Adam sandalyedeki Jake'e göz kırptı ve kapıdan uzaklaştı.
"Bu da neydi böyle?"dedi Mona. "Bu adamın sorunu ne? Zihnine giremiyoruz, emir veremiyoruz. Bakışları beni ürpertiyor."
"Senin için canını yakabilirim aşkım, istemen yeter" dedi Peter.
Mona bir an panik yaptı. "Hayır canım, sakın öyle bir şey yapma. Dikkat çekmememiz lazım."
Timothy sorgu için, yine adamın karşısına oturdu ve anlatmaya başlaması fikrini itti.
Adam bir an için ağzını açtı, kapattı. Sanki konuşmak istiyor ama konuşmasına engel olan biri varmış gibi davranıyordu. Sonunda ağzını açtığında "bilmiyorum" kelimesinden başka bir şey çıkmadı.
Timothy adamın hipnoz yoluyla, emirlere karşı bağışıklık kazandırıldığından şüphelendi. CIA'de bu imkânlar varsa, neden tüm ajanlar karşılarına kaskla çıkıyorlardı. Tüm bu sorular kafasında dönerken Peter'in sesi ile kendine geldi.
"Bunu deli adam yaptı. Nasıl bilmiyorum ama bu deli Jake'i konuşturmamızı engelledi."
Timothy düşününce hak vermek zorunda kaldı. Tam konuşacakken odaya gelmesi tesadüf olabilir miydi? Jake'e göz kırpmıştı ve sonra adam sorguya cevap vermemişti.
"En iyisi gidip ona soralım" diyen Mona ayağa kalktığında kapı tekrar çalındı. Kapıda deli adamın olduğunu gördüklerinde hep bir ağızdan konuşacaklarken, adam çılgınca "CIA geliyor, kaçın!" diye bağırdı.
Tüm sorularını unutarak panik içinde birbirlerine baktılar. "Nereden biliyorsun" diye sordu hacker.
"Uydu alıcılarımız söyledi" derken kafasını gösteriyordu.

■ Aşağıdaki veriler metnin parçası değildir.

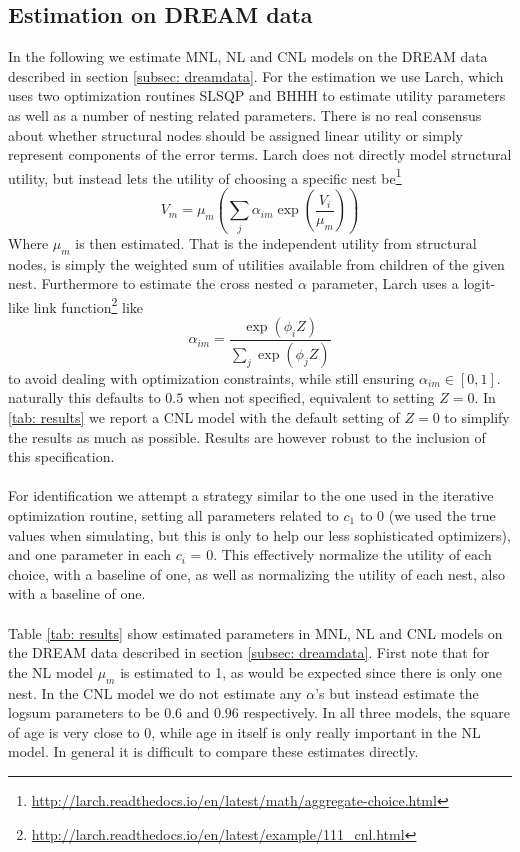 \subsection{Estimation on DREAM data}
In the following we estimate MNL, NL and CNL models on the DREAM data described in section \ref{subsec: dreamdata}.
For the estimation we use Larch, which uses two optimization routines SLSQP and BHHH to estimate utility parameters as well as a number of nesting related parameters. There is no real consensus about whether structural nodes should be assigned linear utility or simply represent components of the error terms. Larch does not directly model structural utility, but instead lets the utility of choosing a specific nest be\footnote{\url{http://larch.readthedocs.io/en/latest/math/aggregate-choice.html}}
\begin{equation}
  V_{m} = \mu_{m} \left( \sum_{j} \alpha_{im} \exp \left( \frac{V_i}{\mu_m}
  \right) \right)
\end{equation}
Where $\mu_m$ is then estimated. That is the independent utility from structural nodes, is simply the weighted sum of utilities available from children of the given nest. Furthermore to estimate the cross nested $\alpha$ parameter, Larch uses a logit-like link function\footnote{\url{http://larch.readthedocs.io/en/latest/example/111_cnl.html}} like
\begin{equation}
  \alpha_{im} = \frac{\exp(\phi_{i} Z )}{\sum_j \exp(\phi_j Z)}
\end{equation}
to avoid dealing with optimization constraints, while still ensuring $\alpha_{im} \in [0,1]$. naturally this defaults to $0.5$ when not specified, equivalent to setting $Z = 0$. In \ref{tab: results} we report a CNL model with the default setting of $Z = 0$ to simplify the results as much as possible. Results are however robust to the inclusion of this specification.
\\ \\
For identification we attempt a strategy similar to the one used in the iterative optimization routine, setting all parameters related to $c_1$ to $0$ (we used the true values when simulating, but this is only to help our less sophisticated optimizers), and one parameter in each $c_i$ = $0$. This effectively normalize the utility of each choice, with a baseline of one, as well as normalizing the utility of each nest, also with a baseline of one.
\\ \\
Table \ref{tab: results} show estimated parameters in MNL, NL and CNL models on the DREAM data described in section \ref{subsec: dreamdata}. First note that for the NL model $\mu_m$ is estimated to 1, as would be expected since there is only one nest. In the CNL model we do not estimate any $\alpha$'s but instead estimate the logsum parameters to be $0.6$ and $0.96$ respectively. In all three models, the square of age is very close to $0$, while age in itself is only really important in the NL model. In general it is difficult to compare these estimates directly.
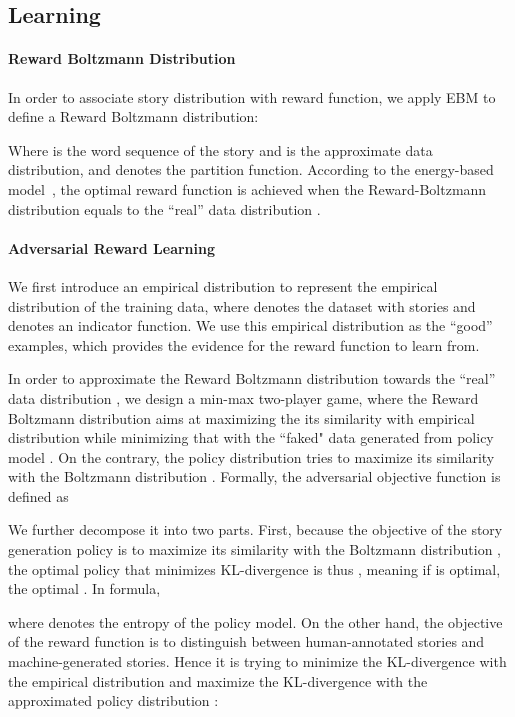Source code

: \documentclass[11pt,a4paper]{article}
\begin{document}
\subsection{Learning}
\label{sec:learn}
\paragraph{Reward Boltzmann Distribution}
In order to associate story distribution with reward function, we apply EBM to define a Reward Boltzmann distribution:

Where  is the word sequence of the story and  is the approximate data distribution, and  denotes the partition function. According to the energy-based model~\cite{lecun2006tutorial}, the optimal reward function  is achieved when the Reward-Boltzmann distribution equals to the ``real'' data distribution . 

\paragraph{Adversarial Reward Learning}
We first introduce an empirical distribution  to represent the empirical distribution of the training data, where  denotes the dataset with  stories and  denotes an indicator function. We use this empirical distribution as the ``good'' examples, which provides the evidence for the reward function to learn from. 

In order to approximate the Reward Boltzmann distribution towards the ``real'' data distribution , we design a min-max two-player game, where the Reward Boltzmann distribution  aims at maximizing the its similarity with empirical distribution  while minimizing that with the ``faked" data generated from policy model . On the contrary, the policy distribution  tries to maximize its similarity with the Boltzmann distribution . Formally, the adversarial objective function is defined as
\vspace*{-1ex}

We further decompose it into two parts. First, because the objective  of the story generation policy is to maximize its similarity with the Boltzmann distribution , the optimal policy that minimizes KL-divergence is thus , meaning if  is optimal, the optimal . In formula, 

where  denotes the entropy of the policy model. On the other hand, the objective  of the reward function is to distinguish between human-annotated stories and machine-generated stories. Hence it is trying to minimize the KL-divergence with the empirical distribution  and maximize the KL-divergence with the approximated policy distribution :
\end{document}

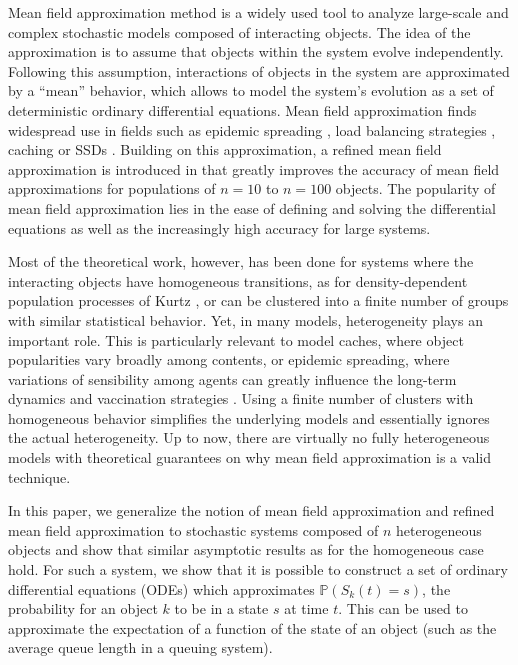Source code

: \documentclass[acmsmall]{acmart}
\newcommand\Proba[1]{\mathbb{P}\left(#1\right)} %
\begin{document}
Mean field approximation method is a widely used tool to analyze large-scale and complex stochastic models composed of interacting objects. The idea of the approximation is to assume that objects within the system evolve independently. Following this assumption, interactions of objects in the system are approximated by a ``mean'' behavior, which allows to model the system's evolution as a set of deterministic ordinary differential equations. Mean field approximation finds widespread use in fields such as epidemic spreading \cite{montalbanHerdImmunityIndividual2020,dearrudaFundamentalsSpreadingProcesses2018}, load balancing strategies \cite{mukhopadhyayAnalysisLoadBalancing2015,mitzenmacherPowerTwoChoices2001}, caching \cite{gastTransientSteadystateRegime2015} or SSDs \cite{vanhoudtMeanFieldModel2013}. Building on this approximation, a refined mean field approximation is introduced in \cite{gastRefinedMeanField2017,gastSizeExpansionsMean2019} that greatly improves the accuracy of mean field approximations for populations of $n=10$ to $n=100$ objects. The popularity of mean field approximation lies in the ease of defining and solving the differential equations as well as the increasingly high accuracy for large systems. 

Most of the theoretical work, however, has been done for systems where the interacting objects have homogeneous transitions, as for density-dependent population processes of Kurtz \cite{kurtzStrongApproximationTheorems1978}, or can be clustered into a finite number of groups with similar statistical behavior. Yet, in many models, heterogeneity plays an important role. This is particularly relevant to model caches, where object popularities vary broadly among contents, or epidemic spreading, where variations of sensibility among agents can greatly influence the long-term dynamics and vaccination strategies \cite{gomesIndividualVariationSusceptibility2020}.  Using a finite number of clusters with homogeneous behavior simplifies the underlying models and essentially ignores the actual heterogeneity. Up to now, there are virtually no fully heterogeneous models with theoretical guarantees on why mean field approximation is a valid technique.

In this paper, we generalize the notion of mean field approximation and refined mean field approximation to stochastic systems composed of $n$  heterogeneous objects and show that similar asymptotic results as for the homogeneous case hold. For such a system, we show that it is possible to construct a set of ordinary differential equations (ODEs) which approximates $\Proba{S_k(t)=s}$, the probability for an object $k$ to be in a state $s$ at time $t$. {\color{myorange}This can be used to approximate the expectation of a function of the state of an object (such as the average queue length in a queuing system).}
\end{document}

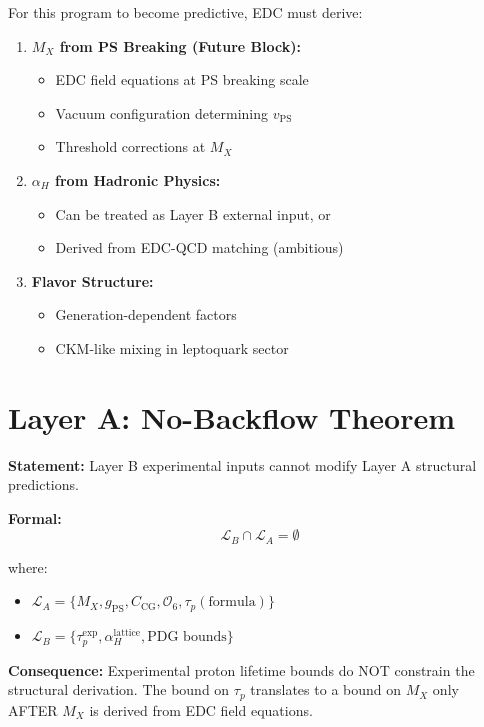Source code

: \documentclass[11pt,a4paper]{article}
\theoremstyle{definition}
\begin{document}
\begin{canonbox}
For this program to become predictive, EDC must derive:

\begin{enumerate}
  \item \textbf{$M_X$ from PS Breaking (Future Block):}
  \begin{itemize}
    \item EDC field equations at PS breaking scale
    \item Vacuum configuration determining $v_{\text{PS}}$
    \item Threshold corrections at $M_X$
  \end{itemize}

  \item \textbf{$\alpha_H$ from Hadronic Physics:}
  \begin{itemize}
    \item Can be treated as Layer B external input, or
    \item Derived from EDC-QCD matching (ambitious)
  \end{itemize}

  \item \textbf{Flavor Structure:}
  \begin{itemize}
    \item Generation-dependent factors
    \item CKM-like mixing in leptoquark sector
  \end{itemize}
\end{enumerate}
\end{canonbox}

\section{Layer A: No-Backflow Theorem}
\label{sec:no-backflow}

\begin{nobackflowbox}
\textbf{Statement:} Layer B experimental inputs cannot modify Layer A structural predictions.

\textbf{Formal:}
\begin{equation}
\label{eq:no-backflow}
\boxed{\mathcal{L}_B \cap \mathcal{L}_A = \emptyset}
\end{equation}

where:
\begin{itemize}
  \item $\mathcal{L}_A = \{M_X, g_{\text{PS}}, C_{\text{CG}}, \mathcal{O}_6, \tau_p(\text{formula})\}$
  \item $\mathcal{L}_B = \{\tau_p^{\text{exp}}, \alpha_H^{\text{lattice}}, \text{PDG bounds}\}$
\end{itemize}

\textbf{Consequence:}
Experimental proton lifetime bounds do NOT constrain the structural derivation.
The bound on $\tau_p$ translates to a bound on $M_X$ only AFTER $M_X$ is derived
from EDC field equations.
\end{nobackflowbox}
\end{document}
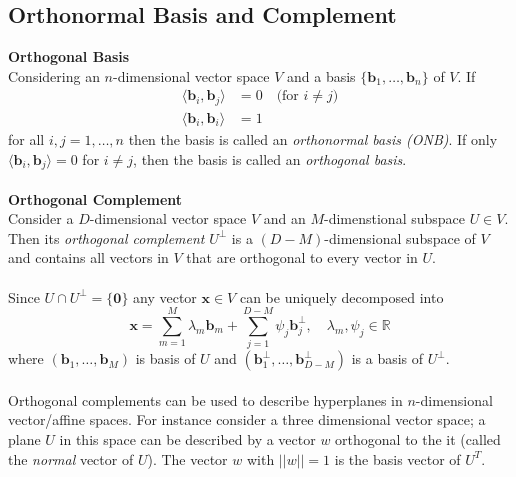 \documentclass{report}
\begin{document}
\subsection{Orthonormal Basis and Complement} %
\textbf{Orthogonal Basis}\\
Considering an $n$-dimensional vector space $V$ and a basis $\{\bm{b}_1,\ldots,\bm{b}_n\}$ of $V$. If
\begin{align*}
\langle\bm{b}_i,\bm{b}_j\rangle&=0\quad\text{(for $i\neq j$)}\\
\langle\bm{b}_i,\bm{b}_i\rangle&=1
\end{align*}
for all $i,j=1,\ldots,n$ then the basis is called an \textit{orthonormal basis (ONB)}. If only 
$\langle\bm{b}_i,\bm{b}_j\rangle=0$ for $i\neq j$, then the basis is called an \textit{orthogonal basis}.\\
\vspace{1mm}\\
\textbf{Orthogonal Complement}\\
Consider a $D$-dimensional vector space $V$ and an $M$-dimenstional subspace $U\in V$. Then its 
\textit{orthogonal complement} $U^\perp$ is a $(D-M)$-dimensional subspace of $V$ and contains all vectors in
$V$ that are orthogonal to every vector in $U$.\\
\vspace{1mm}\\
Since $U\cap U^\perp=\{\bm{0}\}$ any vector $\bm{x}\in V$ can be uniquely decomposed into
\begin{equation*}
\bm{x}=\sum^M_{m=1}\lambda_m\bm{b}_m+\sum^{D-M}_{j=1}\psi_j\bm{b}^\perp_j,\quad
\lambda_m,\psi_j\in\mathbb{R}
\end{equation*}
where $(\bm{b}_1,\ldots,\bm{b}_M)$ is basis of $U$ and 
$(\bm{b}^\perp_1,\ldots,\bm{b}^\perp_{D-M})$
is a basis of $U^\perp$.\\
\vspace{1mm}\\
Orthogonal complements can be used to describe hyperplanes in $n$-dimensional vector/affine spaces.
For instance consider a three dimensional vector space; a plane $U$ in this space can be described 
by a vector $w$ orthogonal to the it (called the \textit{normal} vector of $U$). The vector $w$ with $||w||=1$
is the basis vector of $U^T$.
\newpage
\end{document}

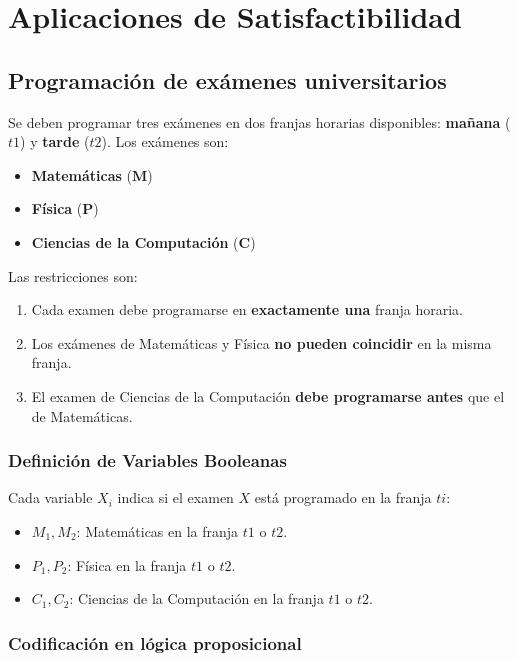 

\section{Aplicaciones de Satisfactibilidad}
\subsection{Programación de exámenes universitarios}
Se deben programar tres exámenes en dos franjas horarias disponibles: \textbf{mañana} (\(t1\)) y \textbf{tarde} (\(t2\)). Los exámenes son:

\begin{itemize}
    \item \textbf{Matemáticas} (\(\boldsymbol{M}\))
    \item \textbf{Física} (\(\boldsymbol{P}\))
    \item \textbf{Ciencias de la Computación} (\(\boldsymbol{C}\))
\end{itemize}

Las restricciones son:
\begin{enumerate}
    \item Cada examen debe programarse en \textbf{exactamente una} franja horaria.
    \item Los exámenes de Matemáticas y Física \textbf{no pueden coincidir} en la misma franja.
    \item El examen de Ciencias de la Computación \textbf{debe programarse antes} que el de Matemáticas.
\end{enumerate}

\subsubsection*{Definición de Variables Booleanas}
Cada variable \( X_i \) indica si el examen \( X \) está programado en la franja \( ti \):

\begin{itemize}
    \item \( M_{1}, M_{2} \): Matemáticas en la franja $t1$ o $t2$.
    \item \( P_{1}, P_{2} \): Física en la franja $t1$ o $t2$.
    \item \( C_{1}, C_{2} \): Ciencias de la Computación en la franja $t1$ o $t2$.
\end{itemize}

\subsubsection*{Codificación en lógica proposicional}

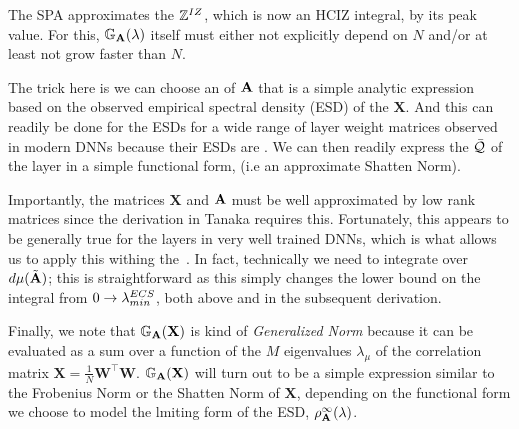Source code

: The SPA approximates the \PartitionFunction $\mathbb{Z}^{IZ}$, which is now an HCIZ integral,  by its peak value.
For this, $\mathbb{G}_{\mathbf{A}}(\lambda)$ itself must either not explicitly depend on $N$ and/or at least not grow faster than $N$.

The trick here is we can choose an \RTransform of $\mathbf{\mathbf{A}}$
that is a simple analytic expression based on the observed
empirical spectral density (ESD) of the $\mathbf{X}$.
And this can readily be done for the ESDs for a wide range of layer weight matrices
observed in modern DNNs because their ESDs are \HeavyTailed \PowerLaw\cite{MM19_HTSR_ICML}.
We can then readily express the \Quality $\bar{\mathcal{Q}}$ of the \Teacher
layer in a simple functional form, (i.e  an approximate Shatten Norm).

Importantly, the matrices $\mathbf{X}$  and $\mathbf{\mathbf{A}}$ must be well approximated
by low rank matrices since the derivation in Tanaka requires this.  Fortunately,
this appears to be generally true for the layers in very well trained DNNs,
which is what allows us to apply this withing the~\ECS.
In fact, technically we need to integrate over $d\mu(\tilde{\mathbf{A}})$; this is straightforward
as this simply changes the lower bound on the integral from $0\rightarrow\lambda^{ECS}_{min}$,
both above and in the subsequent derivation.

Finally, we note that $\mathbb{G}_{\mathbf{A}}(\mathbf{X})$ is kind of \emph{Generalized Norm} because 
it can be evaluated as a sum over a function of the $M$ eigenvalues $\lambda_{\mu}$ of the \Teacher
correlation matrix $\mathbf{X}=\frac{1}{N}\mathbf{W}^{\top}\mathbf{W}$.
$\mathbb{G}_{\mathbf{A}}(\mathbf{X})$  will turn out to be a simple expression similar to the Frobenius Norm or the
Shatten Norm of $\mathbf{X}$, depending on the functional form we choose to model the
lmiting form of the \Student ESD, $\rho_{\mathbf{A}}^{\infty}(\lambda)$.

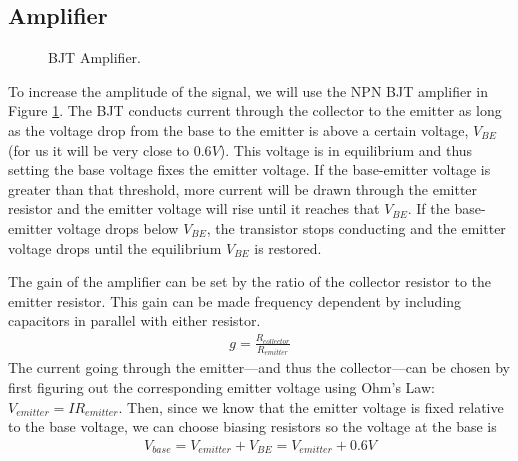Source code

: \documentclass[12pt]{article}
\begin{document}
\subsection*{Amplifier}
\begin{figure}[H]
\caption{BJT Amplifier.}
\label{fig:amplifier_diagram}
\end{figure}

To increase the amplitude of the signal, we will use the NPN BJT amplifier in Figure \ref{fig:amplifier_diagram}. The BJT conducts current through the collector to the emitter as long as the voltage drop from the base to the emitter is above a certain voltage, $V_{BE}$ (for us it will be very close to $0.6V$). This voltage is in equilibrium and thus setting the base voltage fixes the emitter voltage. If the base-emitter voltage is greater than that threshold, more current will be drawn through the emitter resistor and the emitter voltage will rise until it reaches that $V_{BE}$. If the base-emitter voltage drops below $V_{BE}$, the transistor stops conducting and the emitter voltage drops until the equilibrium $V_{BE}$ is restored.

The gain of the amplifier can be set by the ratio of the collector resistor to the emitter resistor. This gain can be made frequency dependent by including capacitors in parallel with either resistor.
\begin{eqnarray}
g = \frac{R_{collector}}{R_{emitter}} \label{amplifiergain}
\end{eqnarray}
The current going through the emitter---and thus the collector---can be chosen by first figuring out the corresponding emitter voltage using Ohm's Law: $V_{emitter}=IR_{emitter}$. Then, since we know that the emitter voltage is fixed relative to the base voltage, we can choose biasing resistors so the voltage at the base is
\begin{eqnarray}
V_{base} = V_{emitter} + V_{BE} = V_{emitter} + 0.6V \label{vbase}
\end{eqnarray}
\end{document}
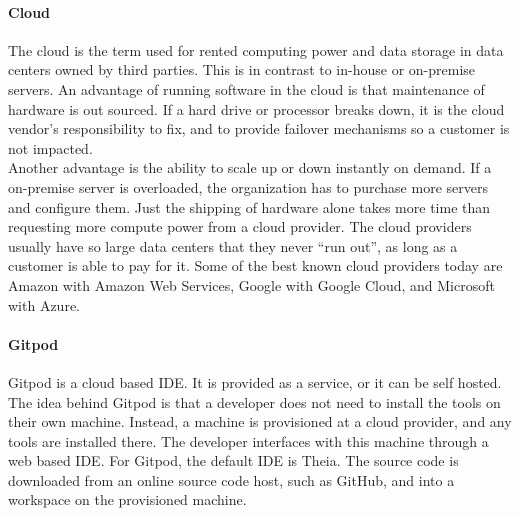 \paragraph{Cloud}
The \gls{cloud} is the term used for rented computing power and data storage in data centers owned by third parties.
This is in contrast to in-house or on-premise servers.
An advantage of running software in the \gls{cloud} is that maintenance of hardware is out sourced.
If a hard drive or processor breaks down, it is the cloud vendor's responsibility to fix, and to provide failover mechanisms so a customer is not impacted.\\

Another advantage is the ability to scale up or down instantly on demand.
If a on-premise server is overloaded, the organization has to purchase more servers and configure them.
Just the shipping of hardware alone takes more time than requesting more compute power from a \gls{cloud} provider.
The cloud providers usually have so large data centers that they never ``run out'', as long as a customer is able to pay for it.
Some of the best known cloud providers today are Amazon with Amazon Web Services, Google with Google Cloud, and Microsoft with Azure.

\paragraph{Gitpod}
Gitpod is a \gls{cloud} based \acrfull{IDE}.
It is provided as a service, or it can be self hosted.
The idea behind \gls{Gitpod} is that a developer does not need to install the tools on their own machine.
Instead, a machine is provisioned at a cloud provider, and any tools are installed there.
The developer interfaces with this machine through a web based \acrshort{IDE}.
For Gitpod, the default \acrshort{IDE} is \gls{Theia}.
The source code is downloaded from an online source code host, such as \gls{GitHub}, and into a workspace on the provisioned machine. %
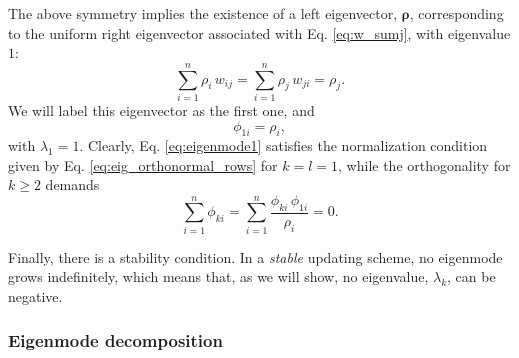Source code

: \documentclass[reprint, superscriptaddress, floatfix]{revtex4-1}
\begin{document}
The above symmetry implies the existence of
a left eigenvector, $\pmb \rho$,
corresponding to the uniform right eigenvector
associated with Eq. \eqref{eq:w_sumj},
with eigenvalue $1$:
%
\begin{equation}
  \sum_{i = 1}^n \rho_i \, w_{ij}
  =
  \sum_{i = 1}^n \rho_j \, w_{ji}
  =
  \rho_j
  .
  \label{eq:w_balance}
\end{equation}
%
We will label this eigenvector as the first one,
and
%
\begin{equation}
  \phi_{1i} = \rho_i,
\label{eq:eigenmode1}
\end{equation}
%
with $\lambda_1 = 1$.
%
Clearly, Eq. \eqref{eq:eigenmode1}
satisfies the normalization condition
given by Eq. \eqref{eq:eig_orthonormal_rows}
for $k = l = 1$,
while the orthogonality for $k \ge 2$ demands
%
\begin{equation}
  \sum_{ i = 1 }^n \phi_{ki}
  =
  \sum_{ i = 1 }^n
    \frac{ \phi_{ki} \, \phi_{1i} }
         { \rho_i }
  =
  0
  .
\label{eq:ortho1}
\end{equation}

Finally, there is a stability condition.
%
In a \emph{stable} updating scheme,
no eigenmode grows indefinitely,
which means that, as we will show, no eigenvalue, $\lambda_k$,
can be negative.




\subsubsection{Eigenmode decomposition}
\end{document}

Peter "bu adam delinin önde gideni. Nasıl ondan şüphelendik anlamıyorum" dedi. Şimdi hepsi birlikte şüphelerinin saçma olduğu fikrine kapıldılar. Mona sanki biri zihinleri ile oynuyormuş gibi hissediyordu.
Görevli, "biz şaka yaptık. CIA'in burada işi ne? Onlar gidip 3.dünya ülkelerini karıştırıyorlardır. Sıkıldığımız için sizinle dalga geçtik. Size katılabilir miyiz?" diye sordu.
Hepsi birden itiraz etmeden adamın yanlarına girmelerine izin verdiler. Jake boş gözlerle karşıya bakıyordu. Adam Jake'in yanına gelip "bunun sorunu ne? Deli mi?" diye sorduğunda ortadaki ironik durum herkesi güldürdü.
"Senin kadar değil" dedi Peter. O bile adamın odadaki varlığına itiraz etmemişti.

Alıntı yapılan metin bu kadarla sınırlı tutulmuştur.